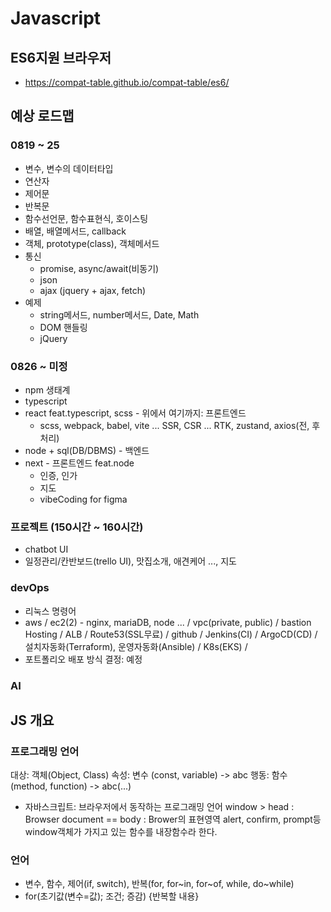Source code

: # Javascript
## ES6지원 브라우저
- https://compat-table.github.io/compat-table/es6/

## 예상 로드맵
### 0819 ~ 25
- 변수, 변수의 데이터타입
- 연산자
- 제어문
- 반복문
- 함수선언문, 함수표현식, 호이스팅
- 배열, 배열메서드, callback
- 객체, prototype(class), 객체메서드
- 통신
  - promise, async/await(비동기)
  - json
  - ajax (jquery + ajax, fetch)
- 예제
  - string메서드, number메서드, Date, Math
  - DOM 핸들링
  - jQuery

### 0826 ~ 미정
- npm 생태계
- typescript
- react feat.typescript, scss - 위에서 여기까지: 프론트엔드
  - scss, webpack, babel, vite ... SSR, CSR ... RTK, zustand, axios(전, 후처리)
- node + sql(DB/DBMS) - 백엔드
- next - 프론트엔드 feat.node
  - 인증, 인가
  - 지도
  - vibeCoding for figma

### 프로젝트 (150시간 ~ 160시간)
  - chatbot UI
  - 일정관리/칸반보드(trello UI), 맛집소개, 애견케어 ..., 지도
### devOps
  - 리눅스 명령어
  - aws / ec2(2) - nginx, mariaDB, node ... / vpc(private, public) / bastion Hosting / ALB / Route53(SSL무료) / github / Jenkins(CI) / ArgoCD(CD) / 설치자동화(Terraform), 운영자동화(Ansible) / K8s(EKS) / 
  - 포트폴리오 배포 방식 결정: 예정
### AI


## JS 개요
### 프로그래밍 언어
대상: 객체(Object, Class)
  속성: 변수 (const, variable) -> abc
  행동: 함수 (method, function) -> abc(...)
- 자바스크립트: 브라우저에서 동작하는 프로그래밍 언어
window > head : Browser
document == body : Brower의 표현영역
alert, confirm, prompt등 window객체가 가지고 있는 함수를 내장함수라 한다.

### 언어
  - 변수, 함수, 제어(if, switch), 반복(for, for~in, for~of, while, do~while)
  - for(초기값(변수=값); 조건; 증감) {반복할 내용}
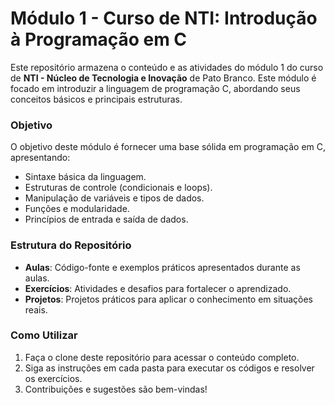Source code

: # Módulo 1 - Curso de NTI: Introdução à Programação em C

Este repositório armazena o conteúdo e as atividades do módulo 1 do curso de **NTI - Núcleo de Tecnologia e Inovação** de Pato Branco. Este módulo é focado em introduzir a linguagem de programação C, abordando seus conceitos básicos e principais estruturas.

### Objetivo

O objetivo deste módulo é fornecer uma base sólida em programação em C, apresentando:
- Sintaxe básica da linguagem.
- Estruturas de controle (condicionais e loops).
- Manipulação de variáveis e tipos de dados.
- Funções e modularidade.
- Princípios de entrada e saída de dados.

### Estrutura do Repositório

- **Aulas**: Código-fonte e exemplos práticos apresentados durante as aulas.
- **Exercícios**: Atividades e desafios para fortalecer o aprendizado.
- **Projetos**: Projetos práticos para aplicar o conhecimento em situações reais.

### Como Utilizar

1. Faça o clone deste repositório para acessar o conteúdo completo.
2. Siga as instruções em cada pasta para executar os códigos e resolver os exercícios.
3. Contribuições e sugestões são bem-vindas!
•••
Work instruction: Begin with the line that contains "- Funções e modularidade." and print each line exactly until the data ends, including the last line.

Result:
- Funções e modularidade.
- Princípios de entrada e saída de dados.

### Estrutura do Repositório

- **Aulas**: Código-fonte e exemplos práticos apresentados durante as aulas.
- **Exercícios**: Atividades e desafios para fortalecer o aprendizado.
- **Projetos**: Projetos práticos para aplicar o conhecimento em situações reais.

### Como Utilizar

1. Faça o clone deste repositório para acessar o conteúdo completo.
2. Siga as instruções em cada pasta para executar os códigos e resolver os exercícios.
3. Contribuições e sugestões são bem-vindas!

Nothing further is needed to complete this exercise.